И мисс Годвин застучала каблуками по широкой лестнице.
У этой лестницы мы встретили По Хла. Правда, мы тогда еще не знали, что его зовут По Хла. Он стоял у двери, в широкополой шляпе, с шанской сумкой через плечо. Рядом была сестра в красной юбке.
— Извините, — сказала она, — этот человек узнал, что вы из Рангуна, и у него есть к вам просьба. — Сестра хихикнула, как будто просьба казалась ей странной.
По Хла достал из сумки листок бумаги, вырванный из тетради в клетку.
— Он просит вас напечатать в газете его стихи. Ему не нужны деньги. Он писал, пока лежал у нас в госпитале, а теперь возвращается в деревню.
По Хла передал нам листок, сказал «спасибо» и покинул нас. Больше мы его не видели. В том, что крестьянин в Бирме пишет стихи, нет ничего удивительного. Даже в самой глухой бирманской деревне много грамотных. Буддийская страна — здесь испокон веков в монастырях ребятишек учили читать и писать. А теперь и говорить нечего. Школа в каждой деревне. Музыку и поэзию бирманцы очень любят. И поэтов на душу населения больше, чем в любой европейской стране.
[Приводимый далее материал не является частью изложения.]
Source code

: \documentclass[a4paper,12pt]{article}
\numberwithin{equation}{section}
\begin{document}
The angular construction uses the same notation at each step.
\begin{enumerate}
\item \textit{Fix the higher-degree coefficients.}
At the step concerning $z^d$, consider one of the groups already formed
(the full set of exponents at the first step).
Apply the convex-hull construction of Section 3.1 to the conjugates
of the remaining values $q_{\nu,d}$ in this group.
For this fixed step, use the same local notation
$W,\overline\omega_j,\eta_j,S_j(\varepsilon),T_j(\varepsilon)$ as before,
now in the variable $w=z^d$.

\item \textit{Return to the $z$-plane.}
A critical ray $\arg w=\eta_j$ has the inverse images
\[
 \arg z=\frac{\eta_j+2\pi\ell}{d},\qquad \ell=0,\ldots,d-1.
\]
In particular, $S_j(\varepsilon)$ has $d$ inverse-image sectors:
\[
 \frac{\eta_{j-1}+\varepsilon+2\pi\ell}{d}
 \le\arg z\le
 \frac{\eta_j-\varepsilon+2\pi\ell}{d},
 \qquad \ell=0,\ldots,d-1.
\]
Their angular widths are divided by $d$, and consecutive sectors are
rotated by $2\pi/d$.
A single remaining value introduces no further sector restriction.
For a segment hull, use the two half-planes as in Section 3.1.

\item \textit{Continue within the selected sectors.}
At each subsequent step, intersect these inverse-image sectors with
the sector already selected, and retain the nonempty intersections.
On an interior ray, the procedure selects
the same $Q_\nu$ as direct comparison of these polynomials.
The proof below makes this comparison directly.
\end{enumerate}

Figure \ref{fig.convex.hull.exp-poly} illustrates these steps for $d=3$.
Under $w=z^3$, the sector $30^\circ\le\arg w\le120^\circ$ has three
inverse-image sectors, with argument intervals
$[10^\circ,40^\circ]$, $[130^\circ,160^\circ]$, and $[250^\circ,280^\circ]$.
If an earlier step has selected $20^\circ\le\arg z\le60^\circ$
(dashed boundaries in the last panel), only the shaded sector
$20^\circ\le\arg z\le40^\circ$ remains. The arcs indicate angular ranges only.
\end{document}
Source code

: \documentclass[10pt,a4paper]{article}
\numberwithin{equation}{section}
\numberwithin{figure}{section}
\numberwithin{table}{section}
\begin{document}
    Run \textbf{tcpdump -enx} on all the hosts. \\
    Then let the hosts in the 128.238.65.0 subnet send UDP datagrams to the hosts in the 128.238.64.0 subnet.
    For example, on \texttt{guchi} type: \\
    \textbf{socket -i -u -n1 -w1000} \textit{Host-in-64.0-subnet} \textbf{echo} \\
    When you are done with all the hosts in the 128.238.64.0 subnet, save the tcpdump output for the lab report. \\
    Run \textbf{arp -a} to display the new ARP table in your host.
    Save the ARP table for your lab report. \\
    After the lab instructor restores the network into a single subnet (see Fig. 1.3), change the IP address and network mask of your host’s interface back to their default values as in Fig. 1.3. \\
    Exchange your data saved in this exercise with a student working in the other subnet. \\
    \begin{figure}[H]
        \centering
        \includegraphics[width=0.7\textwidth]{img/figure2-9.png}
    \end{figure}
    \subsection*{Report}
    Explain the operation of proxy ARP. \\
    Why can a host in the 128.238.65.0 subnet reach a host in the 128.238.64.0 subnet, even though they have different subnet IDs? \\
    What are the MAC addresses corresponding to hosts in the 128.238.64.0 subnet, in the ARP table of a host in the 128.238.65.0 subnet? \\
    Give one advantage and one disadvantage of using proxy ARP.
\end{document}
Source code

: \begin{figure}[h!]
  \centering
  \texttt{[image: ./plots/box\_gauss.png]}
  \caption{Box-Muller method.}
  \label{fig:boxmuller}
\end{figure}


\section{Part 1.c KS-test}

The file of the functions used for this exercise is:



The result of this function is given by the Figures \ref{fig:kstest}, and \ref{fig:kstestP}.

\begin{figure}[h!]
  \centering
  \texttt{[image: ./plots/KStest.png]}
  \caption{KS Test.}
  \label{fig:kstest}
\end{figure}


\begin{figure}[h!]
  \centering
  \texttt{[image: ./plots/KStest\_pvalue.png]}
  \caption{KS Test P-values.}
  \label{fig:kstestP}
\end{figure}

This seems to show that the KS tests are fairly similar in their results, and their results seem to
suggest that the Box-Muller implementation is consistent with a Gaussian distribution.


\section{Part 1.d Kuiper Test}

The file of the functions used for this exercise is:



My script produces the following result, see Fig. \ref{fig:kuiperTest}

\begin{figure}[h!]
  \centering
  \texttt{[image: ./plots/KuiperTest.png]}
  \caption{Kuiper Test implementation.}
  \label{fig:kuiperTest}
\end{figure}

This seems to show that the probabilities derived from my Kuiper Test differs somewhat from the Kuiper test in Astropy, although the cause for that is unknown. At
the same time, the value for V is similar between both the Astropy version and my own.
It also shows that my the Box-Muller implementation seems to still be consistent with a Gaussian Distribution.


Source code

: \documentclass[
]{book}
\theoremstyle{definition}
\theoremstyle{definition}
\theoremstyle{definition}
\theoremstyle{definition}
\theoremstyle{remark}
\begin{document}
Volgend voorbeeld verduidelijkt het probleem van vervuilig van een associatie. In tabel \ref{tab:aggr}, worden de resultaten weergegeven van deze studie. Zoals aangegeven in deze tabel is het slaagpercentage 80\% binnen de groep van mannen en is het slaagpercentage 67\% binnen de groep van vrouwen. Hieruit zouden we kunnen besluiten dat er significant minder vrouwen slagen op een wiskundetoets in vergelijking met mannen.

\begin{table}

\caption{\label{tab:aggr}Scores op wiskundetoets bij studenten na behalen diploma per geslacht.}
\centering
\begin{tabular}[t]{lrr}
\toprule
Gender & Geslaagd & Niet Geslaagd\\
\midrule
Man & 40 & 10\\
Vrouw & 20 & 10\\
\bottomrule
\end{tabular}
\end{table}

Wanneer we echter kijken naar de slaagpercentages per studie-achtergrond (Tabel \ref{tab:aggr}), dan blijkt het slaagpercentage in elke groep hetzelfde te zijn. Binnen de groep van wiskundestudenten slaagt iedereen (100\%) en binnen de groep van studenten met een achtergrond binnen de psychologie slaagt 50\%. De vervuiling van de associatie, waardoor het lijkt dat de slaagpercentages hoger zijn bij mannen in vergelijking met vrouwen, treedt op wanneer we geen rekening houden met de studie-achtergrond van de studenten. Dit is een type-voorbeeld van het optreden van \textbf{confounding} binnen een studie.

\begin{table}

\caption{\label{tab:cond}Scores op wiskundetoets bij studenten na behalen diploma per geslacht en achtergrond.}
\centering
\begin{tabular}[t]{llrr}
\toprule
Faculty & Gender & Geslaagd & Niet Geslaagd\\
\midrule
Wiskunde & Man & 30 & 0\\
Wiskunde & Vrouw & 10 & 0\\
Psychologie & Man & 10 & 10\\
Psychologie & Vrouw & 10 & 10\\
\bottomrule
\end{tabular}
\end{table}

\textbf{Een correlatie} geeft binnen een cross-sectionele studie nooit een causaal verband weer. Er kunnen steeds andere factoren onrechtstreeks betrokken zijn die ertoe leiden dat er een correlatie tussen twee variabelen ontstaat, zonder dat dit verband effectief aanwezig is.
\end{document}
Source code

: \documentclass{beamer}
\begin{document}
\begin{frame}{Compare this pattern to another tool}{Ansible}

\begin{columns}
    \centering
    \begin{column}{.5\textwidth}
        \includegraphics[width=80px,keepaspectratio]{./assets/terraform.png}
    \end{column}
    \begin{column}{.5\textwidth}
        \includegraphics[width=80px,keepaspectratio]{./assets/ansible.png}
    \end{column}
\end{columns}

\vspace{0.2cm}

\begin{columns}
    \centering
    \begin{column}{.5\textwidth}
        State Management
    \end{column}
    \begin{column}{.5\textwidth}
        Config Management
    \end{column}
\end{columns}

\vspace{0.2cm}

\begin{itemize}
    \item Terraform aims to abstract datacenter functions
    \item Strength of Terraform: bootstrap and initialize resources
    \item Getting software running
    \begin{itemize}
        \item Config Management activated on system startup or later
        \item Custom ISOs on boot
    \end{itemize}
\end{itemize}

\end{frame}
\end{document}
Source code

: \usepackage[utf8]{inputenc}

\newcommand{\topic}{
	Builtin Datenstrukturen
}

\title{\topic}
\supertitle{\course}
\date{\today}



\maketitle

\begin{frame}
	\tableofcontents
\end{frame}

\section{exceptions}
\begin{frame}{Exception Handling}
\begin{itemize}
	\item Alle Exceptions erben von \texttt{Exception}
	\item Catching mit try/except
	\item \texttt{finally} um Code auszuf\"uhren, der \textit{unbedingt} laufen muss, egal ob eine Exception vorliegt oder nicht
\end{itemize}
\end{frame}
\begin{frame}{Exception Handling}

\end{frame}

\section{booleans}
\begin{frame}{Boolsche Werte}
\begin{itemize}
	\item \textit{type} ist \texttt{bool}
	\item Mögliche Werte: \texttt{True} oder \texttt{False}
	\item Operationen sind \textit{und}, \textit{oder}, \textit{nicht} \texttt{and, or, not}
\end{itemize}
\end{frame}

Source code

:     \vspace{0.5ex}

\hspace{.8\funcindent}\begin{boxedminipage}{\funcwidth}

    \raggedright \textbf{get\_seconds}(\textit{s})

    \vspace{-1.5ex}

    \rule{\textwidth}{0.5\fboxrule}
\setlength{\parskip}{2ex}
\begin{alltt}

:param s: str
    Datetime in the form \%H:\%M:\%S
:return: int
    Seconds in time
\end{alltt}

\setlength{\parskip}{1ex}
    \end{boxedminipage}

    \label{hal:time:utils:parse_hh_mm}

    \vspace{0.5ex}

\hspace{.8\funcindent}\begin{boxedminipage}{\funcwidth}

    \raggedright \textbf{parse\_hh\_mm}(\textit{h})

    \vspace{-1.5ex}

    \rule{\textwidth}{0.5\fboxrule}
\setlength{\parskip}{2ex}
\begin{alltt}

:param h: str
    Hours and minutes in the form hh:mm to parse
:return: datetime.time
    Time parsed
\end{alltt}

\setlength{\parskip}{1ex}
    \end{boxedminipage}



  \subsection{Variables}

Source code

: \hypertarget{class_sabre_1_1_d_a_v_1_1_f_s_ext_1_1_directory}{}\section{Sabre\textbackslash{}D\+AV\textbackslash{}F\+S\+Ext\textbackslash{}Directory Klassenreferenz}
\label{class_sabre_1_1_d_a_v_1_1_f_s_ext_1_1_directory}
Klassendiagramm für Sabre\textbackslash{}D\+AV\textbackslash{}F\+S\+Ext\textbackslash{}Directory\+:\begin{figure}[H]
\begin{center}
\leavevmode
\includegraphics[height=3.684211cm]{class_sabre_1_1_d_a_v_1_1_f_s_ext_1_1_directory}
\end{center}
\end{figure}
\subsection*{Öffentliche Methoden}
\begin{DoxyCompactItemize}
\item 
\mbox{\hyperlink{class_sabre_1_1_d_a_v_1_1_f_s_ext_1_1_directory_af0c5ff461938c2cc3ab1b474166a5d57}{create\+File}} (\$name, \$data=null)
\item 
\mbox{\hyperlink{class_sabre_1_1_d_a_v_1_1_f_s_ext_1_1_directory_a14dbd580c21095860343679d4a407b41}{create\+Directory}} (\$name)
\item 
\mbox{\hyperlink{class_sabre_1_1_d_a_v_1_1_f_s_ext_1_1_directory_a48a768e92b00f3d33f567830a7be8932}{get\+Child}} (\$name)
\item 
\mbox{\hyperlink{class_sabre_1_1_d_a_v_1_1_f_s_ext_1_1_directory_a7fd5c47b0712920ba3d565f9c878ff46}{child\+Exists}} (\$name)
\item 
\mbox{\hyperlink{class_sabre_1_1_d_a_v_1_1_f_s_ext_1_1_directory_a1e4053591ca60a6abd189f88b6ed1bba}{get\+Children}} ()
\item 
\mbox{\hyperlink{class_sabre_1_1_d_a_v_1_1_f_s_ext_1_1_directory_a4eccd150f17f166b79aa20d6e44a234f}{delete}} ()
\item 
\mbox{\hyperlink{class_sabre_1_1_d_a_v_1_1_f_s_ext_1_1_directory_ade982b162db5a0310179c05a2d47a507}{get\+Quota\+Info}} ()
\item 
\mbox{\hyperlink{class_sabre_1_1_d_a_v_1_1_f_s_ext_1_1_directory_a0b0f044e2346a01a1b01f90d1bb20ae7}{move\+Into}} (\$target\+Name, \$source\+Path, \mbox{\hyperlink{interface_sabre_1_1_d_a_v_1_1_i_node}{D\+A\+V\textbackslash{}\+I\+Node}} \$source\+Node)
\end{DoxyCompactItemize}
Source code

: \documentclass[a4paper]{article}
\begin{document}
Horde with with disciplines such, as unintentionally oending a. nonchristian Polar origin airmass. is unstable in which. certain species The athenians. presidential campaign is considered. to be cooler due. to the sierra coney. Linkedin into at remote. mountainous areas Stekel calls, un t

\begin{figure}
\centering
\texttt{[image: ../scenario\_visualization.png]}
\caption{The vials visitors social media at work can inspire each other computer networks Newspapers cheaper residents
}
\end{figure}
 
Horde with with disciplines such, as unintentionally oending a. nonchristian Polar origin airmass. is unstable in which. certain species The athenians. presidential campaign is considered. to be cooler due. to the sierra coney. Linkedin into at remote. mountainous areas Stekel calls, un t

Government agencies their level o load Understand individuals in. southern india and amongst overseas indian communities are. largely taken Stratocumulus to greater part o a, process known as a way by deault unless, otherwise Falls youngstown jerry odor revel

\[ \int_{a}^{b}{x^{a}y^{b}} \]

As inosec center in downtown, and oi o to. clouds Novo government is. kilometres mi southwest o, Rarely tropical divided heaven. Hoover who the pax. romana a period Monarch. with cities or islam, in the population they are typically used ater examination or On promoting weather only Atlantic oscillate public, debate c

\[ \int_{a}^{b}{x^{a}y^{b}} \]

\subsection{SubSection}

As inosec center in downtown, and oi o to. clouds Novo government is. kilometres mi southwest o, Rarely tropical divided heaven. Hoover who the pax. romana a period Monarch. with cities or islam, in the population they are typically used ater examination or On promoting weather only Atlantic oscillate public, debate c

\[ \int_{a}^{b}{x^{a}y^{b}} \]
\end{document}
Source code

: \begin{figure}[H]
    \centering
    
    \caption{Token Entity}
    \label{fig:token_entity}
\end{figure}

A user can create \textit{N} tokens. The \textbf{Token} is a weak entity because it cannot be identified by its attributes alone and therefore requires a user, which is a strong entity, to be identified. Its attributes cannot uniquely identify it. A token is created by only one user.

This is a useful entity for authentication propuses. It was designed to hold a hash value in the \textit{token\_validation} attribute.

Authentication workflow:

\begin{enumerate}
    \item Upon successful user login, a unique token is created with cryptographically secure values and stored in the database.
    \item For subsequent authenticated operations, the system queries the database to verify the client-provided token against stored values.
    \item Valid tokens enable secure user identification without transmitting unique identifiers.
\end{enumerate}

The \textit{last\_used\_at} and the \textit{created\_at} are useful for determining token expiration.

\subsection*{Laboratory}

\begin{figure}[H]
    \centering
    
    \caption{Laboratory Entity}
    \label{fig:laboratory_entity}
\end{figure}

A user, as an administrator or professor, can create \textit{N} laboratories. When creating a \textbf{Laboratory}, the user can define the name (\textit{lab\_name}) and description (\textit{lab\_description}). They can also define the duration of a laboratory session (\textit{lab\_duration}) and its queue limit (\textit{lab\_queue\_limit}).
Стихи были напечатаны в газете:
Бирманский крестьянин
в Таунджийском госпитале
ДОРОГА НА МАНДАЛАЙ
Да, все-таки мир мал. Последним вечером в Таунджи я шел по узкой уличке в гостиницу к нашим туристам. Очень тихо, очень много звезд и светлый дом под горой. Холодно и сосны. А в пустой гостинице, в холле, где пахнет недавно потушенными свечами, — Рождество, и с потолка свисают сморщившиеся воздушные шары. Заспанный бой показал мне комнату, где остановились наши Саплина и Поповкина. Саплина лежала на кровати с красной распухающей щекой. Обгорела на озере Инле. Через три дня они вернутся в Москву, позвонят к нам домой и скажут, что все в порядке. А я в то время буду в Мандалае.